Anti-tax activists dress up their opposition to tax hikes as a sign of fiscal responsibility. But in a new essay, the sociologist Fred Block argues that the Tea Party is simply the most extreme manifestation of a hedonistic consumer culture.
In "Daniel Bell's Prophecy", Block writes about his legendary former professor who in a 1976 book predicted the tax revolt, one driven by declining social solidarity and the public's increasing unwillingness to pay for productive public goods.
"The rise of a consumer culture from the 1920s to the 1960s," Block notes, "had effectively undermined the historic Protestant sanctification of work and replaced it with a hedonistic pursuit of pleasure. Because pleasure is defined in individualistic terms, the pursuit of it results in an erosion of the moral bonds that have historically held society together."
In condemning the Republican opposition to a grand compromise, David Brooks in the New York Times writes, "According to the Gallup Organization, only 20 percent of Americans believe the budget deal should consist of spending cuts only... Yet the G.O.P. is now oriented around this 20 percent.
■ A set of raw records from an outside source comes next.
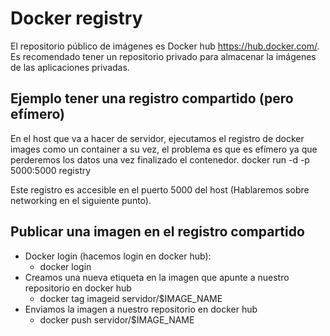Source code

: # Docker registry

El repositorio público de imágenes es Docker hub <https://hub.docker.com/>.
Es recomendado tener un repositorio privado para almacenar la imágenes de las aplicaciones privadas.

## Ejemplo tener una registro compartido (pero efímero)

En el host que va a hacer de servidor, ejecutamos el registro de docker images como un container a su vez, el problema es que es efímero ya que perderemos los datos una vez finalizado el contenedor.
docker run -d -p 5000:5000 registry

Este registro es accesible en el puerto 5000 del host (Hablaremos sobre networking en el siguiente punto).

## Publicar una imagen en el registro compartido

- Docker login (hacemos login en docker hub):
  - docker login
- Creamos una nueva etiqueta en la imagen que apunte a nuestro repositorio en docker hub
  - docker tag imageid servidor/$IMAGE_NAME
- Enviamos la imagen a nuestro repositorio en docker hub
  - docker push servidor/$IMAGE_NAME
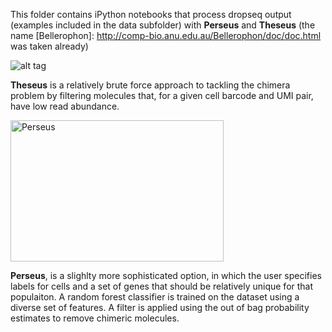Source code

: This folder contains iPython notebooks that process dropseq output (examples included in the data subfolder) with **Perseus** and **Theseus** (the name [Bellerophon]: http://comp-bio.anu.edu.au/Bellerophon/doc/doc.html was taken already)

![alt tag](http://www.greekmythology.com/images/mythology/theseus_adventures_78.jpg)

**Theseus** is a relatively brute force approach to tackling the chimera problem by filtering molecules that, for a given cell barcode and UMI pair, have low read abundance.

<img src="http://i.imgur.com/olgUb2b.jpg" alt="Perseus" width="341" height="226">

**Perseus**, is a slighlty more sophisticated option, in which the user specifies labels for cells and a set of genes that should be relatively unique for that populaiton. A random forest classifier is trained on the dataset using a diverse set of features. A filter is applied using the out of bag probability estimates to remove chimeric molecules.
It is willing to alienate 80 percent of voters and commit political suicide because of its faith in the power of tax policy."
While it is comforting to think that the Tea Party is a minority phenomenon that will be overcome once the silent majority speaks out, its roots in the larger culture reflect a much broader contradiction in our political culture, one that lies at the heart of today's fiscal crisis. Americans increasingly demand an ever-growing array of new public services and entitlements even as they have become less willing to pay for them. Forty years ago, Bell called for a new public philosophy capable of restoring America's commitment to collective public action critical to ensuring our national prosperity and greatness. Never has that need been clearer than today.